Todo o tempo que podia estar de pé, passava-o agora à janela, muito arranjada da cinta para cima que era o que se podia ver da estrada - enxovalhada das saias para baixo. Estava esperando João Eduardo, os Morgados e o lacaio; e tinha de vez em quando, com efeito, o gozo de os ver passar, naquele passo bem lançado de cavalos de preço, sobretudo o da égua baia de João Eduardo, que ele defronte da Ricoça fazia sempre ladear, de chicote atravessado e perna à Marialva, como lhe ensinara o Morgado. Mas era o lacaio, sobretudo, que a encantava: e com o nariz nos vidros seguia-o num olhar guloso, até que à volta da estrada via desaparecer o pobre velho, de dorso corcovado, com a gola da farda até à nuca e as pernas bamboleantes.

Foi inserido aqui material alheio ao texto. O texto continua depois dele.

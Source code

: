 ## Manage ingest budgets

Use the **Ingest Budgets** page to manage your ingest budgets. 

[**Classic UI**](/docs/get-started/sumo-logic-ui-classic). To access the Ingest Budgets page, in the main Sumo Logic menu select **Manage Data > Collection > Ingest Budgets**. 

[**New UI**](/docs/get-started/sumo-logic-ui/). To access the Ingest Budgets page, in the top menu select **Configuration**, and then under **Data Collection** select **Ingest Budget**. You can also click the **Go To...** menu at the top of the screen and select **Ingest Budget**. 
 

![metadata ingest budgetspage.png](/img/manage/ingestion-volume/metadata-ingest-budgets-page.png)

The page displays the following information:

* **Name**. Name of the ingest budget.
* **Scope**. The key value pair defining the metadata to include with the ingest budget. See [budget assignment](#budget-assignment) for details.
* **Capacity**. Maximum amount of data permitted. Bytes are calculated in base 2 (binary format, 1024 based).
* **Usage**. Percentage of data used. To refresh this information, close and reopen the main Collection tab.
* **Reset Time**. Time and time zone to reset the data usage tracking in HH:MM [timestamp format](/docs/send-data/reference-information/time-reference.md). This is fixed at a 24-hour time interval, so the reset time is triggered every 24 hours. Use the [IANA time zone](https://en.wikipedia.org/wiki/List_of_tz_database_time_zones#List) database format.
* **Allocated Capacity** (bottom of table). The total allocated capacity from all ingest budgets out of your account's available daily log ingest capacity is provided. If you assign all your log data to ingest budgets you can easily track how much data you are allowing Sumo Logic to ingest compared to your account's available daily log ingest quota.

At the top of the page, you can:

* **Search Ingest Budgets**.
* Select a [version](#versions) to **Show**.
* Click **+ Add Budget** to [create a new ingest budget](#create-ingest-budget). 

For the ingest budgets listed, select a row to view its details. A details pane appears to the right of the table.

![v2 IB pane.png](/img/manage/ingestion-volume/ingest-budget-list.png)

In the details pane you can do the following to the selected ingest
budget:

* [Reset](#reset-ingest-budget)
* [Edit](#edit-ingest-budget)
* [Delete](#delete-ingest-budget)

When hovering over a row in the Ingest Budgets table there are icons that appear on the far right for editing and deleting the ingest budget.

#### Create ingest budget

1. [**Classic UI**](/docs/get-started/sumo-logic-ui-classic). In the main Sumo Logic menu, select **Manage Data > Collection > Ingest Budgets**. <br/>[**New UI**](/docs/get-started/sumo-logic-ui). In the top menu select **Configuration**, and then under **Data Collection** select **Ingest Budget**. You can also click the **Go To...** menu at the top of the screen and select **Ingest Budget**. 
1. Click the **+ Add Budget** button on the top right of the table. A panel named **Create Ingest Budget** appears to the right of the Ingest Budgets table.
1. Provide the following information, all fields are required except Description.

E para João Eduardo que delícia aqueles passeios com os Morgaditos, na égua baia! Nunca deixava de ir à cidade: fazia-lhe bater o coração o som das ferraduras sobre o lajedo: ia passar diante da Amparo da botica, diante do cartório do Nunes, que tinha a sua banca ao pé da janela, diante da Arcada, diante do senhor administrador que lá estava na varanda de binóculo para a Teles - e o seu desgosto era não poder entrar com a égua, os Morgaditos e o lacaio pelo escritório do doutor Godinho que era no interior da casa.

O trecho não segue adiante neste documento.